Oklahoma freshman linebacker Ryan Jones (33) tackles Kansas State running back Alex Barnes (34) during Saturday’s game. Barnes finished with just 28 yards on 13 carries in the Wildcats’ 51-14 loss in Norman, Oklahoma. Barnes enters Saturday’s contest at TCU second in the Big 12 in rushing yards per game at 102.0.

Alex Barnes hit a snag last week.

Two games removed from registering games of 250 and 181 rushing yards, respectively, the Kansas State running back managed just 28 in his team’s 51-14 road loss to No. 8 Oklahoma.

It was conspicious. Barnes, a junior, carried 13 times for an average of a littl more than 2 yards per attempt. His longest rush went for 5 yards, and he didn’t get in the end zone for the first time since K-State’s Sept. 22 loss at West Virginia.

Make no mistake — K-State coach Bill Snyder said he knows.

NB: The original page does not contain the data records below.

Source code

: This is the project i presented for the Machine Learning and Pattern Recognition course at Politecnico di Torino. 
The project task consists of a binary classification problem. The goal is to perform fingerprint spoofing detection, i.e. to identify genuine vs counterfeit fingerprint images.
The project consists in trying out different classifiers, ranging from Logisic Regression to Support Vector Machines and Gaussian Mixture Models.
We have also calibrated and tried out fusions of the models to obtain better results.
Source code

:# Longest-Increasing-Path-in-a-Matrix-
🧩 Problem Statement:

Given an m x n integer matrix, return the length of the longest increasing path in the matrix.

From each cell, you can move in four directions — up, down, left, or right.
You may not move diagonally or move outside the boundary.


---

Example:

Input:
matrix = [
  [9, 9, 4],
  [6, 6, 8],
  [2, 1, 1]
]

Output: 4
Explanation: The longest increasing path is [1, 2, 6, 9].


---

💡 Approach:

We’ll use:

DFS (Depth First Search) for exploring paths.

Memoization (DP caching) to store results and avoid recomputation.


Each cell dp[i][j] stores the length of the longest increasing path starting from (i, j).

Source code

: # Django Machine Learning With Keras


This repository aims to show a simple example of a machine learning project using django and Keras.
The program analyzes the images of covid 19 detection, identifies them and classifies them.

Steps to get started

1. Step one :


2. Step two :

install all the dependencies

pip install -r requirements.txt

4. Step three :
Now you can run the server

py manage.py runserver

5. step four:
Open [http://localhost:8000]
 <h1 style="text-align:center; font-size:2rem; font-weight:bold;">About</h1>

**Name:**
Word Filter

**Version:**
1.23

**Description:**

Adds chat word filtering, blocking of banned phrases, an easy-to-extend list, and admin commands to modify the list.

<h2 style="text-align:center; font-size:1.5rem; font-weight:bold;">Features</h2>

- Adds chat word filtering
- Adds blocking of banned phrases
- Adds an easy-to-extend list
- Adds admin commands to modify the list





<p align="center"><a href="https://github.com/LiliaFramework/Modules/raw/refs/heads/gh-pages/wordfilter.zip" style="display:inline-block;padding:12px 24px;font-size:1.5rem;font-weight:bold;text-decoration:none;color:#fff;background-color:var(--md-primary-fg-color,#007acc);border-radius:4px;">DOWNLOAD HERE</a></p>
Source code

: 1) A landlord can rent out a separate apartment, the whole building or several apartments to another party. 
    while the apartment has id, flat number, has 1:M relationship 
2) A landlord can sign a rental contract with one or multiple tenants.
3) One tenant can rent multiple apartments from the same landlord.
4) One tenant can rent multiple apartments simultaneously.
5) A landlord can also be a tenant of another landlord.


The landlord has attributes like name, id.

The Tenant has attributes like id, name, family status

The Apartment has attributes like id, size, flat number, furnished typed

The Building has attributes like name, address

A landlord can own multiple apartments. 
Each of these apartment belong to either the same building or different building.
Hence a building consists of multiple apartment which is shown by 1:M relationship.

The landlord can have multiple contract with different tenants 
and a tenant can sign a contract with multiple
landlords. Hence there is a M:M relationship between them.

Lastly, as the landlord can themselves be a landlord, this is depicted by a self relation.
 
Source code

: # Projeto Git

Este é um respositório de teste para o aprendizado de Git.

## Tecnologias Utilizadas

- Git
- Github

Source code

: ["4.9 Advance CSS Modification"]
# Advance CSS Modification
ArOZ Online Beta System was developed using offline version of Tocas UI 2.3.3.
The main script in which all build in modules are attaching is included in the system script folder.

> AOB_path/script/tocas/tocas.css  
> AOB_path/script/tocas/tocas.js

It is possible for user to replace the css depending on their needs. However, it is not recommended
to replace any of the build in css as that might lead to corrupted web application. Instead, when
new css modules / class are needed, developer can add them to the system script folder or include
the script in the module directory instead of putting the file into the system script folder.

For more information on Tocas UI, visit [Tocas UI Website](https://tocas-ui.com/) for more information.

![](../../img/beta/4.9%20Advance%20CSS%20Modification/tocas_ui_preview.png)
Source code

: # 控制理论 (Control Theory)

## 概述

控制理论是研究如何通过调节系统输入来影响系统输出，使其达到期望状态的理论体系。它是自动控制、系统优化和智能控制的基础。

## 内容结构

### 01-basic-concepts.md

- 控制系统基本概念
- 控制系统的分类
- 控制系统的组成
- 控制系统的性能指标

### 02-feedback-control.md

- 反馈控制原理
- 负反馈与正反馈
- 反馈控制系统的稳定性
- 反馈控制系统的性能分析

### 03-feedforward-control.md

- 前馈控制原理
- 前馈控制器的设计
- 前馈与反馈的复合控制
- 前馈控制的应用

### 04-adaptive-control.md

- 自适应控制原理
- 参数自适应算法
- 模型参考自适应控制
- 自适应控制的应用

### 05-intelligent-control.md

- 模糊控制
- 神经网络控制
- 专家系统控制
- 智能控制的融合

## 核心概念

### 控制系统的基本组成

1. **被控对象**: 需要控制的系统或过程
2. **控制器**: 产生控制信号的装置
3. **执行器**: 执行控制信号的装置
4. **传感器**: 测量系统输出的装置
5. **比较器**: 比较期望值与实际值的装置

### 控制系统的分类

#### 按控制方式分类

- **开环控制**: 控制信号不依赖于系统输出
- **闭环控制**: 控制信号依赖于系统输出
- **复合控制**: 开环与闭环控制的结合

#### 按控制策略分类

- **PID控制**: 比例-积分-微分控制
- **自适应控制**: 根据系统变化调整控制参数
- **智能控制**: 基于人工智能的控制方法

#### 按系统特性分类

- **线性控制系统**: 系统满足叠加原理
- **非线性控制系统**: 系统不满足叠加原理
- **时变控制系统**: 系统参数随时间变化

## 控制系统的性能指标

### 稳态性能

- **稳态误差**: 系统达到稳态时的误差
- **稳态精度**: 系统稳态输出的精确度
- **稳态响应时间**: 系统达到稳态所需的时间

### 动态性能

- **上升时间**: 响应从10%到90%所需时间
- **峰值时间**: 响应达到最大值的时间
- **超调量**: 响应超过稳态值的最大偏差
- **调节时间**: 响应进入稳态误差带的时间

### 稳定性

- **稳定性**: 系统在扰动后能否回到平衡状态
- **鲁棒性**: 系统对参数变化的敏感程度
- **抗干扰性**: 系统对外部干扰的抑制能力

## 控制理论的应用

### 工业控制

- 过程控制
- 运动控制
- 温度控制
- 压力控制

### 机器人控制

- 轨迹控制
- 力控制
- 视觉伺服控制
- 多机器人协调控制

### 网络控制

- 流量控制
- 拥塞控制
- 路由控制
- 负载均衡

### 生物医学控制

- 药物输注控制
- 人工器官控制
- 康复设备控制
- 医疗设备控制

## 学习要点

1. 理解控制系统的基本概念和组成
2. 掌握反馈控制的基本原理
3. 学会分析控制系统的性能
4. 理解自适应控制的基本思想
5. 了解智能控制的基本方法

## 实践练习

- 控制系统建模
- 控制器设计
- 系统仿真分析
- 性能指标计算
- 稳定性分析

He just doesn’t think Barnes should shoulder all the blame.

“He’s not the only guy on the field,” Snyder said. “There’s a whole bunch of people out there, and they have to block people. If you do that, you’ve got a better chance. If you don’t, you don’t. It’s not Alex, it’s not any one individual. We just didn’t play as effectively as I’d like to think that we’re capable of.”

Barnes’ limited output came against the Big 12’s No. 7 rush defense.

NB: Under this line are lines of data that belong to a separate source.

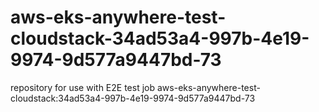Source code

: # aws-eks-anywhere-test-cloudstack-34ad53a4-997b-4e19-9974-9d577a9447bd-73
repository for use with E2E test job aws-eks-anywhere-test-cloudstack:34ad53a4-997b-4e19-9974-9d577a9447bd-73

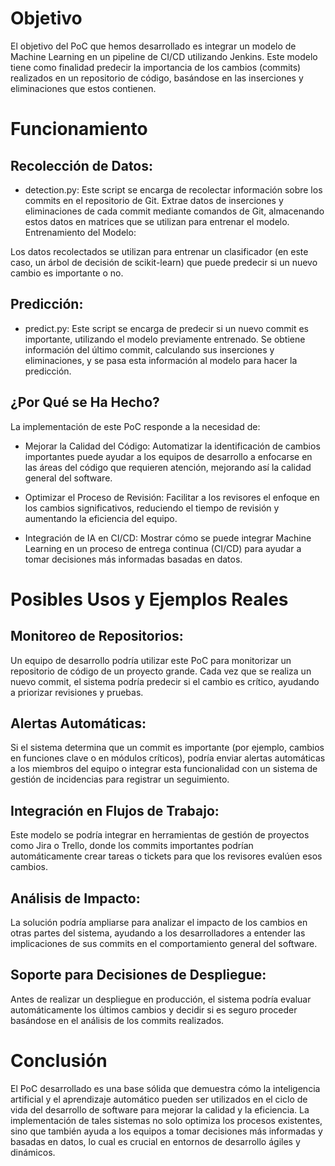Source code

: # Objetivo
El objetivo del PoC que hemos desarrollado es integrar un modelo de Machine Learning en un pipeline de CI/CD utilizando Jenkins. Este modelo tiene como finalidad predecir la importancia de los cambios (commits) realizados en un repositorio de código, basándose en las inserciones y eliminaciones que estos contienen.

# Funcionamiento
## Recolección de Datos:

 - detection.py: Este script se encarga de recolectar información sobre los commits en el repositorio de Git. Extrae datos de inserciones y eliminaciones de cada commit mediante comandos de Git, almacenando estos datos en matrices que se utilizan para entrenar el modelo.
Entrenamiento del Modelo:

Los datos recolectados se utilizan para entrenar un clasificador (en este caso, un árbol de decisión de scikit-learn) que puede predecir si un nuevo cambio es importante o no.

## Predicción:

 - predict.py: Este script se encarga de predecir si un nuevo commit es importante, utilizando el modelo previamente entrenado. Se obtiene información del último commit, calculando sus inserciones y eliminaciones, y se pasa esta información al modelo para hacer la predicción.

## ¿Por Qué se Ha Hecho?
La implementación de este PoC responde a la necesidad de:

 - Mejorar la Calidad del Código: Automatizar la identificación de cambios importantes puede ayudar a los equipos de desarrollo a enfocarse en las áreas del código que requieren atención, mejorando así la calidad general del software.

 - Optimizar el Proceso de Revisión: Facilitar a los revisores el enfoque en los cambios significativos, reduciendo el tiempo de revisión y aumentando la eficiencia del equipo.

 - Integración de IA en CI/CD: Mostrar cómo se puede integrar Machine Learning en un proceso de entrega continua (CI/CD) para ayudar a tomar decisiones más informadas basadas en datos.

# Posibles Usos y Ejemplos Reales
## Monitoreo de Repositorios:

Un equipo de desarrollo podría utilizar este PoC para monitorizar un repositorio de código de un proyecto grande. Cada vez que se realiza un nuevo commit, el sistema podría predecir si el cambio es crítico, ayudando a priorizar revisiones y pruebas.

## Alertas Automáticas:

Si el sistema determina que un commit es importante (por ejemplo, cambios en funciones clave o en módulos críticos), podría enviar alertas automáticas a los miembros del equipo o integrar esta funcionalidad con un sistema de gestión de incidencias para registrar un seguimiento.

## Integración en Flujos de Trabajo:

Este modelo se podría integrar en herramientas de gestión de proyectos como Jira o Trello, donde los commits importantes podrían automáticamente crear tareas o tickets para que los revisores evalúen esos cambios.

## Análisis de Impacto:

La solución podría ampliarse para analizar el impacto de los cambios en otras partes del sistema, ayudando a los desarrolladores a entender las implicaciones de sus commits en el comportamiento general del software.

## Soporte para Decisiones de Despliegue:

Antes de realizar un despliegue en producción, el sistema podría evaluar automáticamente los últimos cambios y decidir si es seguro proceder basándose en el análisis de los commits realizados.

# Conclusión
El PoC desarrollado es una base sólida que demuestra cómo la inteligencia artificial y el aprendizaje automático pueden ser utilizados en el ciclo de vida del desarrollo de software para mejorar la calidad y la eficiencia. La implementación de tales sistemas no solo optimiza los procesos existentes, sino que también ayuda a los equipos a tomar decisiones más informadas y basadas en datos, lo cual es crucial en entornos de desarrollo ágiles y dinámicos.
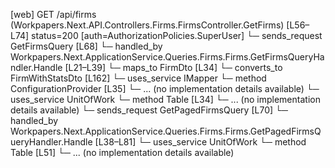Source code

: [web] GET /api/firms  (Workpapers.Next.API.Controllers.Firms.FirmsController.GetFirms)  [L56–L74] status=200 [auth=AuthorizationPolicies.SuperUser]
  └─ sends_request GetFirmsQuery [L68]
    └─ handled_by Workpapers.Next.ApplicationService.Queries.Firms.Firms.GetFirmsQueryHandler.Handle [L21–L39]
      └─ maps_to FirmDto [L34]
        └─ converts_to FirmWithStatsDto [L162]
      └─ uses_service IMapper
        └─ method ConfigurationProvider [L35]
          └─ ... (no implementation details available)
      └─ uses_service UnitOfWork
        └─ method Table [L34]
          └─ ... (no implementation details available)
  └─ sends_request GetPagedFirmsQuery [L70]
    └─ handled_by Workpapers.Next.ApplicationService.Queries.Firms.Firms.GetPagedFirmsQueryHandler.Handle [L38–L81]
      └─ uses_service UnitOfWork
        └─ method Table [L51]
          └─ ... (no implementation details available)

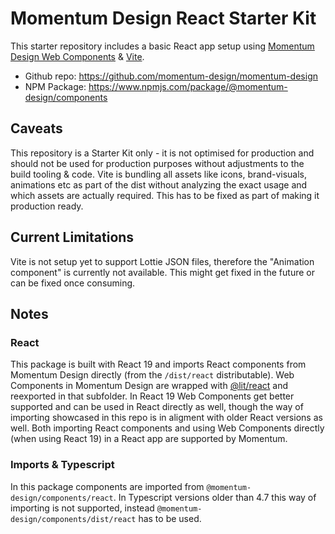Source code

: # Momentum Design React Starter Kit

This starter repository includes a basic React app setup using [Momentum Design Web Components](https://momentum-design.github.io/momentum-design/en/components/) & [Vite](https://vite.dev/).

- Github repo: <https://github.com/momentum-design/momentum-design>
- NPM Package: <https://www.npmjs.com/package/@momentum-design/components>

## Caveats

This repository is a Starter Kit only - it is not optimised for production and should not be used for production purposes without adjustments to the build tooling & code.
Vite is bundling all assets like icons, brand-visuals, animations etc as part of the dist without analyzing the exact usage
and which assets are actually required. This has to be fixed as part of making it production ready.

## Current Limitations

Vite is not setup yet to support Lottie JSON files, therefore the "Animation component" is currently not available.
This might get fixed in the future or can be fixed once consuming.

## Notes

### React

This package is built with React 19 and imports React components from Momentum Design directly (from the `/dist/react` distributable). Web Components in Momentum Design are wrapped with [@lit/react](https://lit.dev/docs/frameworks/react/) and reexported in that subfolder.
In React 19 Web Components get better supported and can be used in React directly as well, though the way of importing showcased in this repo is in aligment with older React versions as well.
Both importing React components and using Web Components directly (when using React 19) in a React app are supported by Momentum.

### Imports & Typescript

In this package components are imported from `@momentum-design/components/react`. In Typescript versions older than 4.7 this way of importing is not supported, instead `@momentum-design/components/dist/react` has to be used.
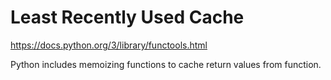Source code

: # Least Recently Used Cache

https://docs.python.org/3/library/functools.html

Python includes memoizing functions to cache return values from function.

As K-State prepares to visit the league’s No. 6 rush defense in TCU on Saturday, Barnes will look to resurface as the physical, dominant back he looked like in his previous two outings.

It may start with K-State senior right tackle Dalton Risner. He said so himself weeks ago, explaining that the offensive line should shoulder the blame if a running back fails to record the yards he’d like to.

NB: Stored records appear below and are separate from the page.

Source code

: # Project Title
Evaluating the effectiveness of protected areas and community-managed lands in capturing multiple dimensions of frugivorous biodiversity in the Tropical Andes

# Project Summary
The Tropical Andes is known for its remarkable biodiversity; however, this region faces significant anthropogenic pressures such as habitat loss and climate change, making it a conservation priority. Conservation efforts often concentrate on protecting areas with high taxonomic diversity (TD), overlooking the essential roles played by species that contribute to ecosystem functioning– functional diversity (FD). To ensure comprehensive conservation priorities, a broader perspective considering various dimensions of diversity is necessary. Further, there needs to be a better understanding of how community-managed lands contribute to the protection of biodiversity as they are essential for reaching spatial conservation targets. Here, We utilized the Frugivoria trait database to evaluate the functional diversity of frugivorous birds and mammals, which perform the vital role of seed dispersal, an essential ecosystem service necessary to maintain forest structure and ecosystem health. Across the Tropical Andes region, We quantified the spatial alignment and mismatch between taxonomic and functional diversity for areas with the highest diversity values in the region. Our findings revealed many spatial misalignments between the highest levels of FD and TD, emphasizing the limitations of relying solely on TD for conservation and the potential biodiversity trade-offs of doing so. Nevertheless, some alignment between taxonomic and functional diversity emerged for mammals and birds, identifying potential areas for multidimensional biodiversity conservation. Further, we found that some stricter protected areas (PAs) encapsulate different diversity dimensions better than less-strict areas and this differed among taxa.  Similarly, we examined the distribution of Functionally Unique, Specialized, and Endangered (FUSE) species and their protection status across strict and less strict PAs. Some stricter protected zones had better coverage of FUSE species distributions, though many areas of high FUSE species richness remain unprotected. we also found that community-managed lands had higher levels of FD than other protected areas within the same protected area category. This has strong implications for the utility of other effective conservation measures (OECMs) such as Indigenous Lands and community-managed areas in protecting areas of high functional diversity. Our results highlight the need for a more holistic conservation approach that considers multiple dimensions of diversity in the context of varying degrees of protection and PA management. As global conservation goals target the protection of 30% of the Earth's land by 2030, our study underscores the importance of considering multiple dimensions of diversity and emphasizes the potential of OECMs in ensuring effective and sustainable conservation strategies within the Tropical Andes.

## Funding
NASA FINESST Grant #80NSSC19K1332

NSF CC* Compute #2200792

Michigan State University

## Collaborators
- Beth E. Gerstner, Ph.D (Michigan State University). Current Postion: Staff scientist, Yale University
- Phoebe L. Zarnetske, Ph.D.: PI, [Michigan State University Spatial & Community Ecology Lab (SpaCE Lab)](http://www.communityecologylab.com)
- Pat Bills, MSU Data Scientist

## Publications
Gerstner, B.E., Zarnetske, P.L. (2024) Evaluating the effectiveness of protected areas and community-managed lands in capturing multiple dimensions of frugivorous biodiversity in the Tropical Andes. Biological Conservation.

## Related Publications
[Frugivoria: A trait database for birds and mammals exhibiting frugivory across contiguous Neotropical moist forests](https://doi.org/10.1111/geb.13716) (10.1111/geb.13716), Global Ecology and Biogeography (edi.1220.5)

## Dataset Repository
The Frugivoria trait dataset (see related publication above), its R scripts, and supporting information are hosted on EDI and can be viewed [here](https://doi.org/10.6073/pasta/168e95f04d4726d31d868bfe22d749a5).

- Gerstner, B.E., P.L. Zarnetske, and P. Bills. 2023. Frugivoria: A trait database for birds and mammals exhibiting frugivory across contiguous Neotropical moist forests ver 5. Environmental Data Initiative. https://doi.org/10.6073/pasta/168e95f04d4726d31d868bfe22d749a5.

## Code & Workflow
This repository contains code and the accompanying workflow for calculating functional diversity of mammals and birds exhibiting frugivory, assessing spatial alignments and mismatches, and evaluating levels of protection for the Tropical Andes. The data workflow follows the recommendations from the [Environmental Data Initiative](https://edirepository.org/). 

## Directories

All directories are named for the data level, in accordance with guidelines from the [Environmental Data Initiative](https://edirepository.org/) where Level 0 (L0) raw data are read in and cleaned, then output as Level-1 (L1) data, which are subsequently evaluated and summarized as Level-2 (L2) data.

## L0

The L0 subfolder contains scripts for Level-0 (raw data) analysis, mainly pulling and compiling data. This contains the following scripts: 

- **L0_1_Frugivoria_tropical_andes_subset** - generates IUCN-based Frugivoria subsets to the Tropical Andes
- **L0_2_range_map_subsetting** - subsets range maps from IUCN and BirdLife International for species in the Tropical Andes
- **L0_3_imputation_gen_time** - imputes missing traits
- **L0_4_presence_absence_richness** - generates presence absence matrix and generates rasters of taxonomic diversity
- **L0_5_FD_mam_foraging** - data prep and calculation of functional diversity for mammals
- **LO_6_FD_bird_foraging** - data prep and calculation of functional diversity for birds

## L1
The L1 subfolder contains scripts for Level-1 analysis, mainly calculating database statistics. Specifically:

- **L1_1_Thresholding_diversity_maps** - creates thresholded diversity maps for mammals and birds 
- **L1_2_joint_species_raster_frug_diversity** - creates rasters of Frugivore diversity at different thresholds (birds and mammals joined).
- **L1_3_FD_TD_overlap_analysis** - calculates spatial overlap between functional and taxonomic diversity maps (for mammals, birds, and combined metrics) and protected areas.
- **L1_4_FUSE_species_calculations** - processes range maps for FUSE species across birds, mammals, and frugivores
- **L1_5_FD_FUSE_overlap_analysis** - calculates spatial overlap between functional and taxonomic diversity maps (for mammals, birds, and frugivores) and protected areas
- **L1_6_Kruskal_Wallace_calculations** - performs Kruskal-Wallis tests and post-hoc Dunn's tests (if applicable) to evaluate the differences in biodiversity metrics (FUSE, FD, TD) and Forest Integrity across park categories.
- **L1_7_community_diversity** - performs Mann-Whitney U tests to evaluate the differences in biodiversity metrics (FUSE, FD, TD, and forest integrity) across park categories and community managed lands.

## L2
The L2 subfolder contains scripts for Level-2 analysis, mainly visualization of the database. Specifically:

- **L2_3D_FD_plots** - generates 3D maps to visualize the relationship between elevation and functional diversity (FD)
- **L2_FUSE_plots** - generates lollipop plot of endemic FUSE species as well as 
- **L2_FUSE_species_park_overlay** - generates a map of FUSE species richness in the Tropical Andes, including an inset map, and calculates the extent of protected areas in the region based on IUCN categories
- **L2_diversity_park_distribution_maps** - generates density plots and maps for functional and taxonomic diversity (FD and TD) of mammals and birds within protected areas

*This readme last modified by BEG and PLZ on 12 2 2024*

Risner said that was the case against Oklahoma — “What can you do when you’ve got guys on you at the line of scrimmage?” Risner said — but he also suggested his team might consider switching things up against TCU. He noticed the Sooners might have had the Wildcats’ number as a result of the sterling numbers Barnes had been putting up.

“Whenever you have a guy that’s running for over 200 yards two weeks in a row, the team’s going to do something about it. A championship team is going to do something about it,” Risner said. “We knew they were going to do something about it. (Oklahoma) ran an even front against TCU, and came out and ran the exact opposite thing against us, had more movement.”

Yet K-State’s road test against TCU may provide just the chance Barnes needs to get back on track.

Most recently, TCU coach Gary Patterson said on Tuesday that free safety Niko Small and linebacker/defensive end Ty Summers will likely miss Saturday’s game. That’s significant — the two lead the team in career starts.

Plus, the Horned Frogs are in the midst of a three-game skid, which started on Oct. 11 with a loss to Texas Tech and continued last week with a narrow loss at Kansas. The Frogs permitted just 58 rushing yards in the loss to the Jayhawks, but they let the Sooners rack up 323 the week prior.

Of course, so did the Wildcats — the Sooners tallied 322 rushing yards against them — but consider this: Barnes has a knack for bouncing back. The Pittsburg native recorded just 49 rushing yards in that loss to West Virginia, but he turned around and dropped 80 the next week on Texas. Then he torched Baylor for 250 rushing yards.

Maybe that’s why Risner said he’s far from concerned about his running back.

After all, Barnes ranks second in the conference in rushing yards per game for a reason.

“You don’t have to worry about that guy’s confidence,” Risner said. “He’s just fine.”